Islamic State militants have resorted to stealing, spilling and smuggling crude oil from Iraqi oil fields as a means to wreak havoc and fund their spluttering but surviving campaign of terror.
The stealing persists despite the defeat of the group in its major strongholds of Mosul and Tel Afar in Iraq, more than two years after Iraqi forces specifically sought to retake oil-rich areas from the terrorists.
“While ISIS is steadily losing its hold on populated areas, it still controls a not-insignificant portion of territory that contains oil and oil infrastructure,” Justin Dargin, global energy expert at the University of Oxford, told Fox News.
“As a result, ISIS is continuing at a frantic pace to produce and smuggle as much oil as possible in a bid to acquire its ever-declining revenue base.”
According to Iraq’s state-run North Oil Company (NOC), ISIS still controls scores of wellheads in parts of the northern Ajil field which are considered contested land between Iraq and Kurdish governments.

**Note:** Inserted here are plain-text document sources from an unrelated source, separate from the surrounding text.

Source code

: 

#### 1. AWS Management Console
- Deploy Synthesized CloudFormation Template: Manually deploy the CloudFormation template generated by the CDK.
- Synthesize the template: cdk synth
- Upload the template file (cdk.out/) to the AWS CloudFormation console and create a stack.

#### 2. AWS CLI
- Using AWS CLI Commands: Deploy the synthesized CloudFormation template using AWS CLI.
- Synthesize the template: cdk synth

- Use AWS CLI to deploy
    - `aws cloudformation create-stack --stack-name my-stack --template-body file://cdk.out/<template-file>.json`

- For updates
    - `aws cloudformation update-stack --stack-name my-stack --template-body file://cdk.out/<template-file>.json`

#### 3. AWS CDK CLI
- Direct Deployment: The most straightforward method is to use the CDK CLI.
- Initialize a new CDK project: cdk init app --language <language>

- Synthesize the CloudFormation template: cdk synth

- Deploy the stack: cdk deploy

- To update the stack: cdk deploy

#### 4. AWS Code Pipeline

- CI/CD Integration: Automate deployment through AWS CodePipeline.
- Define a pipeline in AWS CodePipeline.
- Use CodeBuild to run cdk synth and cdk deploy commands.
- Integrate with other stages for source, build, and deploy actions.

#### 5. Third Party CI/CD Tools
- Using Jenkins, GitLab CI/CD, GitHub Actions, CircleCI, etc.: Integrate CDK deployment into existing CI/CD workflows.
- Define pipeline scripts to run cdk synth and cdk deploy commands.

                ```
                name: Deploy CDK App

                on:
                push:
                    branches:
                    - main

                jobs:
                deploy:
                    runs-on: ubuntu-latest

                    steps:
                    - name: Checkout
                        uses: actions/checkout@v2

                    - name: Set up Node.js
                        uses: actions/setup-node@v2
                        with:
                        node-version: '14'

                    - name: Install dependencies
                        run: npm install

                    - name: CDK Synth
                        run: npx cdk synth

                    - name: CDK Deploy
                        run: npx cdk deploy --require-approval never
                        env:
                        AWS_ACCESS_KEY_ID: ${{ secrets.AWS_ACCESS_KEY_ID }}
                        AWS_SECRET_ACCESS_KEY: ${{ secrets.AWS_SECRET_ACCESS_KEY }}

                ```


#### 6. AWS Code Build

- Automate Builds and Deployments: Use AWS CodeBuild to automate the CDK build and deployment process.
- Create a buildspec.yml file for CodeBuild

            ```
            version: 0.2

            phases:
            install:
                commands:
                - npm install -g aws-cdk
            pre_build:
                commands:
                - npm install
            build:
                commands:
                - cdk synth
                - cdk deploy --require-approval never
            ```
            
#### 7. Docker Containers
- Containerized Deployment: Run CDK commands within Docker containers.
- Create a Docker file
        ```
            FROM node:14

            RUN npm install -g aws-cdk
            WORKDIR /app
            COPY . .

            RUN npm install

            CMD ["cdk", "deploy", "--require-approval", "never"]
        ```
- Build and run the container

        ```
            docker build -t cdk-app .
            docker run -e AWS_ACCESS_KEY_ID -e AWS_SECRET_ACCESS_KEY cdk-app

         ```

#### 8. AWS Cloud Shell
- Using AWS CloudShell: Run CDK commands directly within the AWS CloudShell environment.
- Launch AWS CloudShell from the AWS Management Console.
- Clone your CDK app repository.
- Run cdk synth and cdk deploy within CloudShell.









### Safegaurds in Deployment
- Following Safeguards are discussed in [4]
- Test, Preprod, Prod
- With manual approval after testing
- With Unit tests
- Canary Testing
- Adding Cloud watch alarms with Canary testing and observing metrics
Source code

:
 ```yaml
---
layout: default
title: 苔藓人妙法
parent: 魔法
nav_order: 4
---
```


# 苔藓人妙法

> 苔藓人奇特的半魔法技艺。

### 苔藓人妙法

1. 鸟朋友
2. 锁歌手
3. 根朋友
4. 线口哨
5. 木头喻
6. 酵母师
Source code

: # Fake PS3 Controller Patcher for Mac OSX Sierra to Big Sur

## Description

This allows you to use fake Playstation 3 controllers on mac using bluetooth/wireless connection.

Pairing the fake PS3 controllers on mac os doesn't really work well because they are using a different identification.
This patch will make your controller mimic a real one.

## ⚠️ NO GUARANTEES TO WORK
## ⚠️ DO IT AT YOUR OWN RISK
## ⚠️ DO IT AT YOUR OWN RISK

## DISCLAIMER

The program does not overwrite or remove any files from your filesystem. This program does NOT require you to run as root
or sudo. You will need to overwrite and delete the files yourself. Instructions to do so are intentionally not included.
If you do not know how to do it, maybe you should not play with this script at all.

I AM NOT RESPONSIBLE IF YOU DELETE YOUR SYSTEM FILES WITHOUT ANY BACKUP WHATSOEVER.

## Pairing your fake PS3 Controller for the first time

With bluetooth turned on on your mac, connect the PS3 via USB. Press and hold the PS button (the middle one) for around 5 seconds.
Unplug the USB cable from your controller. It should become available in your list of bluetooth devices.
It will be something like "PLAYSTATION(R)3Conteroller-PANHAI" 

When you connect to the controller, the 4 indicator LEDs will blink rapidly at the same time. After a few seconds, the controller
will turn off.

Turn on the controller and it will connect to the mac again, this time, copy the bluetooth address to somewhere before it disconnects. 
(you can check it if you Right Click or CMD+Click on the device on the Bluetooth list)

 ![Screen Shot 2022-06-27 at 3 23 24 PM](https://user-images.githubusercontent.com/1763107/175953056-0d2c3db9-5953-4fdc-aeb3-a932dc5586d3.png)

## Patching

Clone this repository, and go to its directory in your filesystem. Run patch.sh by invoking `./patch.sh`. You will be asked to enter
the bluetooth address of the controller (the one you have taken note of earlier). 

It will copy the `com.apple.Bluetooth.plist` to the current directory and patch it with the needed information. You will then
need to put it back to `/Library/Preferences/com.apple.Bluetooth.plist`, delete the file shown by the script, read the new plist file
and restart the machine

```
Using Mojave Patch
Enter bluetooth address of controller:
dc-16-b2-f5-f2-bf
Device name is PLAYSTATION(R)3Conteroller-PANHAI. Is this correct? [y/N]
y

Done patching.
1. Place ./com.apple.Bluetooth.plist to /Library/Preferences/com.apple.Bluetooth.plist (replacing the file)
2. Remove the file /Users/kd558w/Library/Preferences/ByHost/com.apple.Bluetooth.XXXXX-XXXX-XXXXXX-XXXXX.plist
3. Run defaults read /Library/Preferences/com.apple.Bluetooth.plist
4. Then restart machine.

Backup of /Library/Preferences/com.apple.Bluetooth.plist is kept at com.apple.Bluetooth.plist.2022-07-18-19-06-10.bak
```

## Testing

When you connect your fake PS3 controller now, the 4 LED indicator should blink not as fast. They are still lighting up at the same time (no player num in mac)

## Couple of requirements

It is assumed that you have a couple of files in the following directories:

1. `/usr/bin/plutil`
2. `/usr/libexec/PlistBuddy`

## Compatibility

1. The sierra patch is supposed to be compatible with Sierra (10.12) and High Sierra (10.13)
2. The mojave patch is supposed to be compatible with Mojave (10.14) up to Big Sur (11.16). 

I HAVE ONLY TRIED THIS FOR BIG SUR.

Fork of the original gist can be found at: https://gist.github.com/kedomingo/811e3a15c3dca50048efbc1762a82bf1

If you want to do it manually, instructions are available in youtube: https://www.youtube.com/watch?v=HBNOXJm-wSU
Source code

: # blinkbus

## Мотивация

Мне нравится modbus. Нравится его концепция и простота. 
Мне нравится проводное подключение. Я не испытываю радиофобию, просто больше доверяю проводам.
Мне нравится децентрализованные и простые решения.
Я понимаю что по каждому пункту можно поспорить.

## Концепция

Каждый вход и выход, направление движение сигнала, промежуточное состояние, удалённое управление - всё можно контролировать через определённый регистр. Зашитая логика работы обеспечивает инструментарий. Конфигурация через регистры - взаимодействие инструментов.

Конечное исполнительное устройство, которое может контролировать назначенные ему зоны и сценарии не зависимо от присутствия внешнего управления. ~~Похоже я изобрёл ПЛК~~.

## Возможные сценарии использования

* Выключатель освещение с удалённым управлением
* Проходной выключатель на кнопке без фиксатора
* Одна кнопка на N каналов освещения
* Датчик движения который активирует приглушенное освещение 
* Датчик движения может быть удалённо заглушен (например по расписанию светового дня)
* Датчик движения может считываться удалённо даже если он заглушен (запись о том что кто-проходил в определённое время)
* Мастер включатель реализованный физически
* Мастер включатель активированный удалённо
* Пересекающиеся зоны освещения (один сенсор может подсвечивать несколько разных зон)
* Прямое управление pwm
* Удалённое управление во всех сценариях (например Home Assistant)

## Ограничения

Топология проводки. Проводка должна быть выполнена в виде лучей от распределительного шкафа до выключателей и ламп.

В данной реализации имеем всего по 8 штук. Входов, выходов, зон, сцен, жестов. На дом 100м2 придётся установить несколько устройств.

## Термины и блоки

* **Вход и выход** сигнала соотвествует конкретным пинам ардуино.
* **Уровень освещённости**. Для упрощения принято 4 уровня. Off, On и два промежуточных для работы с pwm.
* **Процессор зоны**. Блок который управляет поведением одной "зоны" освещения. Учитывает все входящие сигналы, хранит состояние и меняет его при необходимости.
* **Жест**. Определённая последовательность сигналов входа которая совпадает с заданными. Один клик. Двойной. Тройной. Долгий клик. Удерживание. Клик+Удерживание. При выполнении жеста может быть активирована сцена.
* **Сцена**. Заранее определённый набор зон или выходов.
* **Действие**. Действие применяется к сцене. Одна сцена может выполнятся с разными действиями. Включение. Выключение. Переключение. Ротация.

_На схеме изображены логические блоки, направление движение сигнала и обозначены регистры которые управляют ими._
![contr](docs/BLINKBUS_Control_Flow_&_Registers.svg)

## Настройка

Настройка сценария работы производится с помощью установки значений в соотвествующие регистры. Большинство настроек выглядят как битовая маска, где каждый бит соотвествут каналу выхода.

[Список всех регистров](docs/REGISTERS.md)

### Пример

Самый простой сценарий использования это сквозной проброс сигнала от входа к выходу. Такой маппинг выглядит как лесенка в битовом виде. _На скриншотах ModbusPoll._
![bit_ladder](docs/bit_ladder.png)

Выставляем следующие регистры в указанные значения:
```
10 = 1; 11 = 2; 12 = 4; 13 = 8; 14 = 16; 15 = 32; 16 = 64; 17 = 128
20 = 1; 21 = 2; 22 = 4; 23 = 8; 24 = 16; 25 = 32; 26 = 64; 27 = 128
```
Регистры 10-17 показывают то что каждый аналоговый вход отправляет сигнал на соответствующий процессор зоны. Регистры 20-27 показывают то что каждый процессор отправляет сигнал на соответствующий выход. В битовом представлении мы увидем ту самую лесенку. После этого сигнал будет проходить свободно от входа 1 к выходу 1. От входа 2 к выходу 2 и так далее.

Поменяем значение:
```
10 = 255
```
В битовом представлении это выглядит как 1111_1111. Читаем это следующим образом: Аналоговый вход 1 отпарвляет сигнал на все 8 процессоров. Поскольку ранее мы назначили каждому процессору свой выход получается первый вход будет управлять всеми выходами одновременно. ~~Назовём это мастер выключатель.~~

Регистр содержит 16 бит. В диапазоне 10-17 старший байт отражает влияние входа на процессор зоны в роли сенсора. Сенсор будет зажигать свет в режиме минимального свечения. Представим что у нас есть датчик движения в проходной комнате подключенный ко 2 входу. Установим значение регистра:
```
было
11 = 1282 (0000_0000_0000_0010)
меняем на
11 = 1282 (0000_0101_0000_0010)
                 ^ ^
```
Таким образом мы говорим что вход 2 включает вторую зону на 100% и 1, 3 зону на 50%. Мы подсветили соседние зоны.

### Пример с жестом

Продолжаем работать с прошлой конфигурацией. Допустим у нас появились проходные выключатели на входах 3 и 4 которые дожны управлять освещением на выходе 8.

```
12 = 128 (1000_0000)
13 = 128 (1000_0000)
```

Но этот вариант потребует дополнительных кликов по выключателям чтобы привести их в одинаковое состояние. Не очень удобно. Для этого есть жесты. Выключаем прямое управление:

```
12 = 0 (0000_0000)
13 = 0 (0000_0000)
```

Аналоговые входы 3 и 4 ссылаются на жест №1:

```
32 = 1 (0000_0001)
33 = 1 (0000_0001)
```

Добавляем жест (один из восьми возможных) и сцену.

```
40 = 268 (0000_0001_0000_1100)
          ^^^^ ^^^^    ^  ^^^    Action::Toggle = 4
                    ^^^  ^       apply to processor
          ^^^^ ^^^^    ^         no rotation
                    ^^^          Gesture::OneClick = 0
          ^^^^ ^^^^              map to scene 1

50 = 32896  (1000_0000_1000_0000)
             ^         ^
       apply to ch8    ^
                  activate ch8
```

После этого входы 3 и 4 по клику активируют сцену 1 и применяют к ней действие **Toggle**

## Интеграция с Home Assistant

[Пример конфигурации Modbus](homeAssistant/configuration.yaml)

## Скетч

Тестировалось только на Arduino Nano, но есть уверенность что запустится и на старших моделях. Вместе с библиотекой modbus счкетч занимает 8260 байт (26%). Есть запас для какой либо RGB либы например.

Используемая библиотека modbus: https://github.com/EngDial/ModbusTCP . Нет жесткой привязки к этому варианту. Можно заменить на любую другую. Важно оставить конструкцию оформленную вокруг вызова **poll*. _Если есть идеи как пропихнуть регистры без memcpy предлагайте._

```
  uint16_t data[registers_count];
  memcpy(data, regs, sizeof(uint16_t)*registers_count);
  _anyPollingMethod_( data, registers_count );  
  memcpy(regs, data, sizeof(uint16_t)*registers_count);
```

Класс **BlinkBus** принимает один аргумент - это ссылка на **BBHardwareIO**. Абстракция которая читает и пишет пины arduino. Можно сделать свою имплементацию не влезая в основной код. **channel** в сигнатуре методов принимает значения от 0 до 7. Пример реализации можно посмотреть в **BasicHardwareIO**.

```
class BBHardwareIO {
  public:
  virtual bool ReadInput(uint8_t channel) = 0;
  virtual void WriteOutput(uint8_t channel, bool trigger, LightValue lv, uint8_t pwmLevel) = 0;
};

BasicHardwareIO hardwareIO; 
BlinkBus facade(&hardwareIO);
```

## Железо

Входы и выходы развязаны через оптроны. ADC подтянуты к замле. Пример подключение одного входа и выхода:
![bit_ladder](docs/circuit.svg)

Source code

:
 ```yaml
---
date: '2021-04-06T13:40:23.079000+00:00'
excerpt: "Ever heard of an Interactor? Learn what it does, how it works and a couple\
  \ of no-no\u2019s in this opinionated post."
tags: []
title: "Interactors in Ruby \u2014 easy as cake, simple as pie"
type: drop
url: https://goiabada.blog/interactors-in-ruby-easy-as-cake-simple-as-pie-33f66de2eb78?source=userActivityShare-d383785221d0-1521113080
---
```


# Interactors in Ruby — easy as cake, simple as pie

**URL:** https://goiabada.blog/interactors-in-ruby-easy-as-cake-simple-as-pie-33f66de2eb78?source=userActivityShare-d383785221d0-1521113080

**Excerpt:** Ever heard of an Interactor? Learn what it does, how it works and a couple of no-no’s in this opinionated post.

The terror network still controls some 75 percent of the Alas Dome in the nearby and prominent Hamrin field, NOC adds.
ISIS gained control of the two fields in June 2014 after its sudden assault on the country’s second-largest city of Mosul.
While Iraqi forces took back much of the region in early 2015, the militants have retained a foothold in the more remote parts, such as the provinces of Salahuddin and Diyala.
The black-clad jihadist army can access these areas from its last major Iraq stronghold of Hawija near the oil-rich city of Kirkuk.
It is in these areas that the terrorists are reported to have orchestrated a massive oil spill spanning thousands of acres southbound from the Hamrin Mountains and into emancipated territory, where it is even flooding into the streets of villages just northeast of Tikrit, according to Iraq Oil Report and satellite imagery of the area.